United States Representative Gene Taylor

Hurricane Katrina exposed an urgent need for Congress to reform the insurance industry in order to protect property owners and taxpayers after natural disasters.

After Katrina, several insurance companies exploited the weak government oversight of insurance practices to defraud property owners and taxpayers. Companies manipulated insurance adjustments to blame flooding for many losses that should have been covered by the insurers’ own windstorm policies.  These practices helped insurers deny thousands of policyholders the coverage for which they had paid high premiums, allowed insurers to shift liability for some wind damage to the National Flood Insurance Program, and saddled federal taxpayers with billions of dollars of repair and rebuilding costs that should have been paid by insurance.

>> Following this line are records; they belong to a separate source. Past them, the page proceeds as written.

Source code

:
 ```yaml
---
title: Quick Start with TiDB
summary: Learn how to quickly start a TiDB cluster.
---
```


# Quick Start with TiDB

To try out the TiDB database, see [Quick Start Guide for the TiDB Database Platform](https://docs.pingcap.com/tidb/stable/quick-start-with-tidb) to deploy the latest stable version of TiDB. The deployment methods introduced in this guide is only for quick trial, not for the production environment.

Tens of thousands of homes, businesses, schools, churches, and other buildings near the Mississippi Gulf Coast were destroyed or damaged by the combination of wind and flooding. The Commander Naval Oceanography and Meteorology Command (CNMOC) at the Stennis Space Center has established that coastal Mississippi suffered four hours of hurricane force winds before the storm surge. Unfortunately, in many cases, there was not enough physical evidence remaining to determine how much damage had been caused by wind before the surge.

Inland, where there was no flooding, insurance companies paid hundreds of thousands of wind damage claims totaling billions of dollars. Insurance companies paid Katrina wind claims in every county in Mississippi, every parish in Louisiana, most of Alabama, Northwest Florida, and even into Tennessee and Georgia. Yet, on the Mississippi Gulf Coast where winds were strongest, thousands of homeowners were left with uncovered losses because these companies denied their claims for wind damage.

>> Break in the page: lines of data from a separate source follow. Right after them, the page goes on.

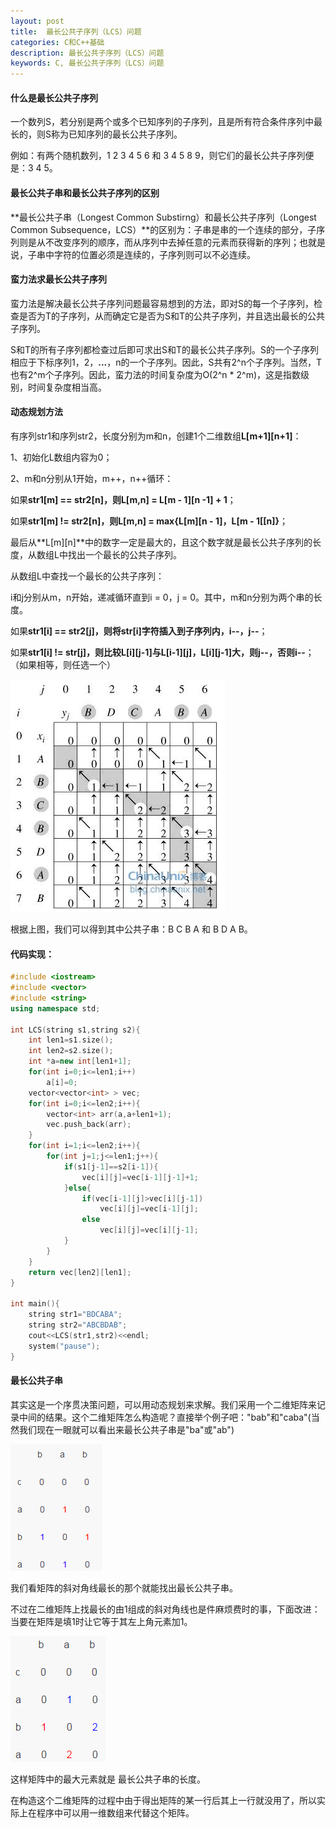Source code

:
 ```yaml
---
layout: post
title:  最长公共子序列（LCS）问题
categories: C和C++基础
description: 最长公共子序列（LCS）问题
keywords: C, 最长公共子序列（LCS）问题
---
```



#### 什么是最长公共子序列

一个数列S，若分别是两个或多个已知序列的子序列，且是所有符合条件序列中最长的，则S称为已知序列的最长公共子序列。

例如：有两个随机数列，1 2 3 4 5 6 和 3 4 5 8 9，则它们的最长公共子序列便是：3 4 5。

#### 最长公共子串和最长公共子序列的区别

**最长公共子串（Longest Common Substirng）和最长公共子序列（Longest Common Subsequence，LCS）**的区别为：子串是串的一个连续的部分，子序列则是从不改变序列的顺序，而从序列中去掉任意的元素而获得新的序列；也就是说，子串中字符的位置必须是连续的，子序列则可以不必连续。

#### 蛮力法求最长公共子序列

蛮力法是解决最长公共子序列问题最容易想到的方法，即对S的每一个子序列，检查是否为T的子序列，从而确定它是否为S和T的公共子序列，并且选出最长的公共子序列。
 
S和T的所有子序列都检查过后即可求出S和T的最长公共子序列。S的一个子序列相应于下标序列1，2，**...**，n的一个子序列。因此，S共有2^n个子序列。当然，T也有2^m个子序列。因此，蛮力法的时间复杂度为O(2^n * 2^m)，这是指数级别，时间复杂度相当高。

#### 动态规划方法

有序列str1和序列str2，长度分别为m和n，创建1个二维数组**L[m+1][n+1]**：

1、初始化L数组内容为0；

2、m和n分别从1开始，m++，n++循环：

如果**str1[m] == str2[n]，则L[m,n] = L[m - 1][n -1] + 1**；

如果**str1[m] != str2[n]，则L[m,n] = max{L[m][n - 1]，L[m - 1[[n]}**；

最后从**L[m][n]**中的数字一定是最大的，且这个数字就是最长公共子序列的长度，从数组L中找出一个最长的公共子序列。

从数组L中查找一个最长的公共子序列：

i和j分别从m，n开始，递减循环直到i = 0，j = 0。其中，m和n分别为两个串的长度。

如果**str1[i] == str2[j]，则将str[i]字符插入到子序列内，i--，j--**；

如果**str1[i] != str[j]，则比较L[i][j-1]与L[i-1][j]，L[i][j-1]大，则j--，否则i--**；（如果相等，则任选一个）

![](/images/posts/C++/268.png)

根据上图，我们可以得到其中公共子串：B C B A 和 B D A B。


#### 代码实现：

```cpp
#include <iostream>
#include <vector>
#include <string>
using namespace std;

int LCS(string s1,string s2){
	int len1=s1.size();
	int len2=s2.size();
	int *a=new int[len1+1];
	for(int i=0;i<=len1;i++)
		a[i]=0;
	vector<vector<int> > vec;
	for(int i=0;i<=len2;i++){
		vector<int> arr(a,a+len1+1);
		vec.push_back(arr);
	}
	for(int i=1;i<=len2;i++){
		for(int j=1;j<=len1;j++){
			if(s1[j-1]==s2[i-1]){
				vec[i][j]=vec[i-1][j-1]+1;
			}else{
				if(vec[i-1][j]>vec[i][j-1])
					vec[i][j]=vec[i-1][j];
				else
					vec[i][j]=vec[i][j-1];
			}
		}
	}
	return vec[len2][len1];
}

int main(){
	string str1="BDCABA";
	string str2="ABCBDAB";
	cout<<LCS(str1,str2)<<endl;
	system("pause");
}
```

#### 最长公共子串

其实这是一个序贯决策问题，可以用动态规划来求解。我们采用一个二维矩阵来记录中间的结果。这个二维矩阵怎么构造呢？直接举个例子吧："bab"和"caba"(当然我们现在一眼就可以看出来最长公共子串是"ba"或"ab")

![](/images/posts/C++/277.png)

我们看矩阵的斜对角线最长的那个就能找出最长公共子串。

不过在二维矩阵上找最长的由1组成的斜对角线也是件麻烦费时的事，下面改进：当要在矩阵是填1时让它等于其左上角元素加1。

![](/images/posts/C++/278.png)

这样矩阵中的最大元素就是 最长公共子串的长度。

在构造这个二维矩阵的过程中由于得出矩阵的某一行后其上一行就没用了，所以实际上在程序中可以用一维数组来代替这个矩阵。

Because it was difficult to prove how much damage was caused by wind and how much was caused by flooding, the central legal question regarding wind/water disputes is which party has the burden to prove the cause of damage. Does the insurance company have to prove how much damage was caused by flooding in order to exclude wind coverage, or does the policyholder have to prove how much damage was caused by wind in order to collect on a wind policy?

State Farm, Allstate, Nationwide, USAA, and several other major insurers took the position that they would only pay for wind damage that was separate from any flooding.2 Any damage that they deemed to have been caused by the combination of wind and flooding was to be excluded from their wind coverage.

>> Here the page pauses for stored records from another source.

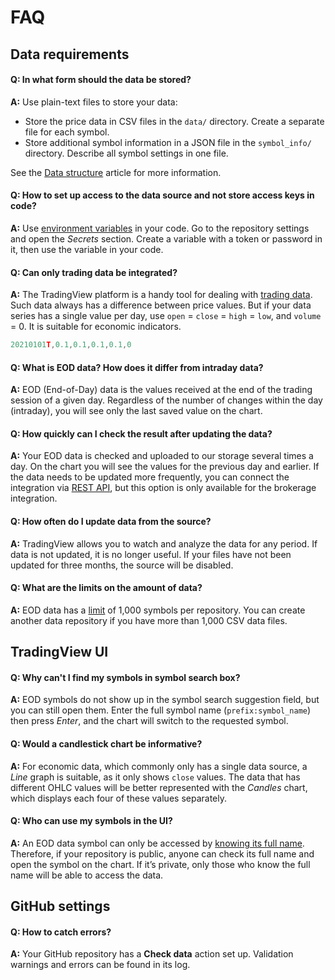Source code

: [data_format]: data.md#data-format
[ui_symbol_search]: ui.md#symbol-search
[env_var]: https://docs.github.com/en/actions/learn-github-actions/environment-variables
[rest_api]: https://www.tradingview.com/brokerage-integration/

# FAQ

## Data requirements

#### Q: In what form should the data be stored?

__A:__ Use plain-text files to store your data:

- Store the price data in CSV files in the `data/` directory. Create a separate file for each symbol.
- Store additional symbol information in a JSON file in the `symbol_info/` directory. Describe all symbol settings in one file.

See the [Data structure](data.md) article for more information.

#### Q: How to set up access to the data source and not store access keys in code?

__A:__ Use [environment variables][env_var] in your code.
Go to the repository settings and open the _Secrets_ section. Create a variable with a token or password in it, then use the variable in your code.

#### Q: Can only trading data be integrated?

__A:__ The TradingView platform is a handy tool for dealing with [trading data][data_format]. 
Such data always has a difference between price values. 
But if your data series has a single value per day, use `open` = `close` = `high` = `low`, and `volume` = 0.
It is suitable for economic indicators.

```js
20210101T,0.1,0.1,0.1,0.1,0
```

#### Q: What is EOD data? How does it differ from intraday data?

__A:__ EOD (End-of-Day) data is the values received at the end of the trading session of a given day. 
Regardless of the number of changes within the day (intraday), you will see only the last saved value on the chart.

#### Q: How quickly can I check the result after updating the data?

__A:__ Your EOD data is checked and uploaded to our storage several times a day. 
On the chart you will see the values for the previous day and earlier.
If the data needs to be updated more frequently, you can connect the integration via [REST API][rest_api], but this option is only available for the brokerage integration.

#### Q: How often do I update data from the source?

__A:__ TradingView allows you to watch and analyze the data for any period. 
If data is not updated, it is no longer useful.
If your files have not been updated for three months, the source will be disabled.

#### Q: What are the limits on the amount of data?

__A:__ EOD data has a [limit][data_format] of 1,000 symbols per repository. 
You can create another data repository if you have more than 1,000 CSV data files.

## TradingView UI

#### Q: Why can't I find my symbols in symbol search box?

__A:__ EOD symbols do not show up in the symbol search suggestion field, but you can still open them.
Enter the full symbol name (`prefix:symbol_name`) then press _Enter_, and the chart will switch to the requested symbol.

#### Q: Would a candlestick chart be informative?

__A:__ For economic data, which commonly only has a single data source, a _Line_ graph is suitable, as it only shows `close` values. The data that has different OHLC values will be better represented with the _Candles_ chart, which displays each four of these values separately.

#### Q: Who can use my symbols in the UI?

__A:__ An EOD data symbol can only be accessed by [knowing its full name][ui_symbol_search].
Therefore, if your repository is public, anyone can check its full name and open the symbol on the chart. If it’s private, only those who know the full name will be able to access the data.

## GitHub settings

#### Q: How to catch errors?

__A:__ Your GitHub repository has a __Check data__ action set up. 
Validation warnings and errors can be found in its log.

Less than one week after Katrina, Nationwide issued a document instructing its adjusters that “if loss is caused by both flood and wind there is no coverage.”

Two weeks after Katrina, State Farm issued a memorandum that instructed its adjusters that “[w]here wind acts concurrently with flooding to cause damage to the insured property, coverage for the loss exists only under flood coverage, if available.”

State Farm took the most extreme position among the insurance companies in Mississippi, and insisted that the Anti-Concurrent Causation language in its policies excluded coverage of all wind damage wherever flooding contributed to the loss, regardless of the sequence of wind and flood damage. Thus, under State Farm’s interpretation, wind damage that would have been covered could suddenly become excluded if flooding occurred several hours later.

One week after Katrina, Mississippi Commissioner of Insurance George Dale issued a bulletin advising insurance companies that they had to prove that a loss was caused by flooding in order to deny wind coverage. State Farm and other companies ignored the bulletin and the Department of Insurance did little to enforce it.

Seven months after Katrina, Commissioner Dale wrote to State Farm reiterating that the company had the burden of proof and further advising that the Anti-Concurrent Causation Provision in State Farm’s policies did not eliminate the company’s obligation to prove the cause of loss and to apportion damage between wind and flooding.

State Farm replied with a letter stating that it would pay for wind damage that it could prove occurred before the surge flooding.  This position still shifted the burden of proof in the company’s favor. Instead of proving how much damage had been caused by flooding in order to deny wind claims, State Farm paid only where it could prove that flooding was not the cause. That position claims all of the benefit of the doubt in State Farm’s favor, rather than in the policyholder’s favor.

The insurance companies’ efforts to shift the burden of proof to policyholders were aided by the National Flood Insurance Program (NFIP). The federal government contracts with insurance companies to sell flood insurance policies that are backed by federal taxpayers. The insurance companies also adjust the flood claims.

Where wind and flooding both have caused damage, an insurance company has a conflict of interest when adjusting both the federal flood claim and its own wind claim. The federal government allows a single adjuster to handle both claims, but the regulation specifies that the company has a fiduciary responsibility to represent federal taxpayers and to provide a proper adjustment of combined wind and water losses.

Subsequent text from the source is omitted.